Friday, October 7, 2016

Roommate Diabetes

I accepted my diagnosis quickly. 
Maybe it's because I had felt horrible for so long I would do anything to not feel so tired and sad.
Maybe it's because some part of me always knew that something like this would happen. 
(I don't mean to freak you out, but I always sort of suspected I would get some big, life-changing disease. *shrug*) 
But I accepted being diabetic quickly. Even subconsciously. 
Whenever I have dreams, I think, "I can't eat anything here. I'm diabetic." It's kind of frustrating when all I want is a big slice of dream pie. (No calories or carbs in dream pie.)

But I'm still surprised sometimes that I have this. That I have to take shots. 
I was walking to my first class today and I suddenly realized, "Oh my gosh. I have this disease. I'm sick all the time now." I think I separate the diabetic part of me from the rest of me mentally.

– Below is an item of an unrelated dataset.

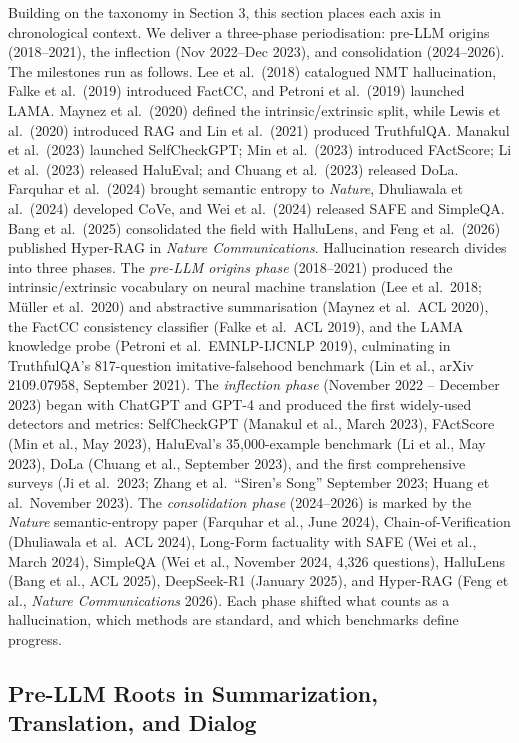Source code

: Building on the taxonomy in Section 3, this section places each axis in chronological context. We deliver a three-phase periodisation: pre-LLM origins (2018--2021), the inflection (Nov 2022--Dec 2023), and consolidation (2024--2026). The milestones run as follows. Lee et al.~(2018) catalogued NMT hallucination, Falke et al.~(2019) introduced FactCC, and Petroni et al.~(2019) launched LAMA. Maynez et al.~(2020) defined the intrinsic/extrinsic split, while Lewis et al.~(2020) introduced RAG and Lin et al.~(2021) produced TruthfulQA. Manakul et al.~(2023) launched SelfCheckGPT; Min et al.~(2023) introduced FActScore; Li et al.~(2023) released HaluEval; and Chuang et al.~(2023) released DoLa. Farquhar et al.~(2024) brought semantic entropy to \emph{Nature}, Dhuliawala et al.~(2024) developed CoVe, and Wei et al.~(2024) released SAFE and SimpleQA. Bang et al.~(2025) consolidated the field with HalluLens, and Feng et al.~(2026) published Hyper-RAG in \emph{Nature Communications}. Hallucination research divides into three phases. The \emph{pre-LLM origins phase} (2018--2021) produced the intrinsic/extrinsic vocabulary on neural machine translation (Lee et al.~2018; Müller et al.~2020) and abstractive summarisation (Maynez et al.~ACL 2020), the FactCC consistency classifier (Falke et al.~ACL 2019), and the LAMA knowledge probe (Petroni et al.~EMNLP-IJCNLP 2019), culminating in TruthfulQA's 817-question imitative-falsehood benchmark (Lin et al., arXiv 2109.07958, September 2021). The \emph{inflection phase} (November 2022 -- December 2023) began with ChatGPT and GPT-4 and produced the first widely-used detectors and metrics: SelfCheckGPT (Manakul et al., March 2023), FActScore (Min et al., May 2023), HaluEval's 35,000-example benchmark (Li et al., May 2023), DoLa (Chuang et al., September 2023), and the first comprehensive surveys (Ji et al.~2023; Zhang et al.~``Siren's Song'' September 2023; Huang et al.~November 2023). The \emph{consolidation phase} (2024--2026) is marked by the \emph{Nature} semantic-entropy paper (Farquhar et al., June 2024), Chain-of-Verification (Dhuliawala et al.~ACL 2024), Long-Form factuality with SAFE (Wei et al., March 2024), SimpleQA (Wei et al., November 2024, 4,326 questions), HalluLens (Bang et al., ACL 2025), DeepSeek-R1 (January 2025), and Hyper-RAG (Feng et al., \emph{Nature Communications} 2026). Each phase shifted what counts as a hallucination, which methods are standard, and which benchmarks define progress.

\subsection{Pre-LLM Roots in Summarization, Translation, and Dialog}\label{pre-llm-roots-in-summarization-translation-and-dialog}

I heard it described once that living with diabetes is like living with a new member of your family.
I think living with diabetes is like living with a new roommate (but not a roommate you necessarily want). This roommate fills your fridge with her seltzer water and slaps your hand away from that cheesecake you really want and pinches you and shouts at you and whines. 
She whines. All. The. Time.
"My blood sugar it too hiiiiiigh." "Hurry up!!! My blood sugar is too low!!" 
She's frustrating and annoying and I'd like to evict her from my life, but she follows me everywhere. She hops into my backpack and comes to all my classes with me. She looks over my shoulder at the homework I'm doing. She's here right now, watching me type and nagging me to check my blood sugar right now. 
But she's invisible to everyone but me. Even other diabetics can't see her. They're dealing with their own diabetes. And here's the big thing, she follows me, but she isn't me. She's like me. She has my body and face, but she's only a piece of me. A piece of me I can ignore if I want, but I can't ignore her for too long. 
Maybe someday soon I can say goodbye to my roommate for good. The new artificial pancreas has just been released. One day I might be able to leave my diabetes for good. 

1 comment:

  1. This is exactly how I felt when I was first diagnosed, I just accepted it quickly and didn't even gripe or get angry until about 2 years later during one of those night time lows that seemed to not want to come back up and all I wanted to do is sleep. It is life I guess and we have to deal with it as best we can.